### Try it
Using the listing below, report each line holding the string "zupełny".

### Data for this task
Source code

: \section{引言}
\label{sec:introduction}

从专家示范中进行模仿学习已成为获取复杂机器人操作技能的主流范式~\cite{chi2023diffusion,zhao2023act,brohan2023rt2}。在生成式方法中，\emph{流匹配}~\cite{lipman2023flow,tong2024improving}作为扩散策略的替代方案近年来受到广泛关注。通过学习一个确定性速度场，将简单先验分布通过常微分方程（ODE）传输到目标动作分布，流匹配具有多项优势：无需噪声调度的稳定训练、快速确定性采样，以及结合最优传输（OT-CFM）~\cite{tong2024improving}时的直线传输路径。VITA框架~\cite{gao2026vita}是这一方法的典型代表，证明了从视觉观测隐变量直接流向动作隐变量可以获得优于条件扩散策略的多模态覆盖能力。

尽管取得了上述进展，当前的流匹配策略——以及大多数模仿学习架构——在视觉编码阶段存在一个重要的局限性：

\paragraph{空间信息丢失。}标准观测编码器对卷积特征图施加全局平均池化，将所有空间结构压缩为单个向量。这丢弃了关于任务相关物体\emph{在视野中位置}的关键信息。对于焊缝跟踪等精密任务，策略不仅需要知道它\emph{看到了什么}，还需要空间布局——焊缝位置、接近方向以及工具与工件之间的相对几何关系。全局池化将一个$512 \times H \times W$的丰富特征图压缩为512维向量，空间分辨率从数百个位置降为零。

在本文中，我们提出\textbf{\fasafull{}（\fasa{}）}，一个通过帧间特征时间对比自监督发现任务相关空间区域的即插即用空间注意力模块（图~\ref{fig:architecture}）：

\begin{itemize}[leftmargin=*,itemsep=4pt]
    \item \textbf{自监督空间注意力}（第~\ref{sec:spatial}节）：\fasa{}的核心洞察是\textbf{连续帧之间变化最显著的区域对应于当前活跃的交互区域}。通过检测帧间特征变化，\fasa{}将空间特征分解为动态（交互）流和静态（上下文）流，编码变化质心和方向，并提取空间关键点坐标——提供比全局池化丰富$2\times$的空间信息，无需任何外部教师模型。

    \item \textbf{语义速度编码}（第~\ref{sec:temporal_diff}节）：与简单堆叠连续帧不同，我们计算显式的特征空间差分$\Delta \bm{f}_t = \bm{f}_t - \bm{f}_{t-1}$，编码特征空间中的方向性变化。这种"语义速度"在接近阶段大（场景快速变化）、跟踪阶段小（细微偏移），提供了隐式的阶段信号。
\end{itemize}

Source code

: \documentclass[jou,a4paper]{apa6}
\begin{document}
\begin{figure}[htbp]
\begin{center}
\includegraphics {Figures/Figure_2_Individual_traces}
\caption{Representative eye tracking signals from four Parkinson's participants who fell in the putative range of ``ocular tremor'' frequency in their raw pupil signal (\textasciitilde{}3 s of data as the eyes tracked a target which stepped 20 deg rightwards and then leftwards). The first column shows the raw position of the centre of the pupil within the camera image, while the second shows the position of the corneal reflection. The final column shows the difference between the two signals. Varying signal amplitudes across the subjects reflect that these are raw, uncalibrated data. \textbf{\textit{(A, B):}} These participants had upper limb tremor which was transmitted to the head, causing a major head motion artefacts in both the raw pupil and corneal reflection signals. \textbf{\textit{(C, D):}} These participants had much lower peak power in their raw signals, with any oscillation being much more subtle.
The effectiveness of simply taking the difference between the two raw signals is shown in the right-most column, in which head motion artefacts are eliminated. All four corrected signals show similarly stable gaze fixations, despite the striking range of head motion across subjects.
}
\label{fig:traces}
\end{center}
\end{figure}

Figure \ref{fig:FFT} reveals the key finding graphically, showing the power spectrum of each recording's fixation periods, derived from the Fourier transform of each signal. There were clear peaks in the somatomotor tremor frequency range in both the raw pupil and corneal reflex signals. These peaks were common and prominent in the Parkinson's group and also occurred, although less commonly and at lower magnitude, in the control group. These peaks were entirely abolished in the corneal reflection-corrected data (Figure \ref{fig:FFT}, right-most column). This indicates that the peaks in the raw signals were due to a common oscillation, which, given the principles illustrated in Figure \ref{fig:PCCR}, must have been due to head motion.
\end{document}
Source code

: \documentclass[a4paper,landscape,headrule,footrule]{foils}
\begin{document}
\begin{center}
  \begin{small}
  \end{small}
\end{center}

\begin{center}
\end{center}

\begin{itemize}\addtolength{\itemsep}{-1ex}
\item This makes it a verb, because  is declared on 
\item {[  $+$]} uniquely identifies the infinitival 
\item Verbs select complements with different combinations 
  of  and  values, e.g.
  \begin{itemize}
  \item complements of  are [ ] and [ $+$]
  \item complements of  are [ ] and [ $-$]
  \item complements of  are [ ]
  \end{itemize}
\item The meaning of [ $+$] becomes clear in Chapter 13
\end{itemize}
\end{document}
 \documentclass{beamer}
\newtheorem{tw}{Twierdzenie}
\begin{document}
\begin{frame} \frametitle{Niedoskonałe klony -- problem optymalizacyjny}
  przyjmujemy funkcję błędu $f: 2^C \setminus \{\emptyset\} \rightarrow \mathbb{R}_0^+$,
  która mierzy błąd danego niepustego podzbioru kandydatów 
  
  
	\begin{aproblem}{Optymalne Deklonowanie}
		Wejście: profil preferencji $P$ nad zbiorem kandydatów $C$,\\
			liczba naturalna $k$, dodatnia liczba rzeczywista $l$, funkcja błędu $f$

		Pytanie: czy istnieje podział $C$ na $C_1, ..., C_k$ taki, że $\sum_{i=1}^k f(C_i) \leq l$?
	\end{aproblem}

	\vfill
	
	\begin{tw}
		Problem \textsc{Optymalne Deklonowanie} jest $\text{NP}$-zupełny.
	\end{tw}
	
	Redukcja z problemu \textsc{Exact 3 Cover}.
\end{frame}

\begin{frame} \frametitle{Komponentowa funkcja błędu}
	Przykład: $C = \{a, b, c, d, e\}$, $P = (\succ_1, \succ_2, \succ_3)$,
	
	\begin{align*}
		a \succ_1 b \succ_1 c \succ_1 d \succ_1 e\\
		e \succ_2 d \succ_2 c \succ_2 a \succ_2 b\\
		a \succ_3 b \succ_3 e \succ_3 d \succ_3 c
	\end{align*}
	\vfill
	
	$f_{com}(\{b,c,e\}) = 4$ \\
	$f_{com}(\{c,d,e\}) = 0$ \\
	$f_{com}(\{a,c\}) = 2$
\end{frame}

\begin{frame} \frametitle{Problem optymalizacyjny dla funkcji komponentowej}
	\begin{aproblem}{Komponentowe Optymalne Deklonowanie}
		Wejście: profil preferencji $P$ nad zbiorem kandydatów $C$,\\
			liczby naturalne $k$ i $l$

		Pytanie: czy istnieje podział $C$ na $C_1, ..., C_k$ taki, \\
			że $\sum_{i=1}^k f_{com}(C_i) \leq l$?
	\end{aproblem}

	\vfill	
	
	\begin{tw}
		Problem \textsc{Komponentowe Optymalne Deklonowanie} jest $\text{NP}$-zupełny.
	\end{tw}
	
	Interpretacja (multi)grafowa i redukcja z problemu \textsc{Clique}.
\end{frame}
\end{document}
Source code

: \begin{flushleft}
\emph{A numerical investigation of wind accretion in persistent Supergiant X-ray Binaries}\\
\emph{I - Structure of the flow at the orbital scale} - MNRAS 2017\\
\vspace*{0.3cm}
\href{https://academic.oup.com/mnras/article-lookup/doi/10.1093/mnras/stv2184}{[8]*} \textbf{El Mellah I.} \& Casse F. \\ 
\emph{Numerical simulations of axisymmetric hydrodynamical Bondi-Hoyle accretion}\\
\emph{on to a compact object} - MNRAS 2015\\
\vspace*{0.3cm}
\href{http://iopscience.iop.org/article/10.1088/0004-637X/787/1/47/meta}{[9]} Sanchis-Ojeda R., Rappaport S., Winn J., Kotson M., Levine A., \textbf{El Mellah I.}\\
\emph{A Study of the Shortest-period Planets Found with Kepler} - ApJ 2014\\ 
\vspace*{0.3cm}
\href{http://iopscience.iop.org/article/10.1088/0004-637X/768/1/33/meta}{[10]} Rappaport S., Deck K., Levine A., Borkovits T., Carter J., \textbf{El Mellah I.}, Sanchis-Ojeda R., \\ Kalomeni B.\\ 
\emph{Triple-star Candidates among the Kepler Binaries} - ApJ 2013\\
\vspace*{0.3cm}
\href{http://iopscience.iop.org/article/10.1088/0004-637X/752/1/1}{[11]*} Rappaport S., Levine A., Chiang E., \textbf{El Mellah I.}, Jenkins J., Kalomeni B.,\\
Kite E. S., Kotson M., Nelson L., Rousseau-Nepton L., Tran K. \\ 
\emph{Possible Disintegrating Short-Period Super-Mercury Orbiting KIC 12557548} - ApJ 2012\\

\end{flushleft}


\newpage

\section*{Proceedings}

### Solution for this task
		Problem \textsc{Optymalne Deklonowanie} jest $\text{NP}$-zupełny.
		Problem \textsc{Komponentowe Optymalne Deklonowanie} jest $\text{NP}$-zupełny.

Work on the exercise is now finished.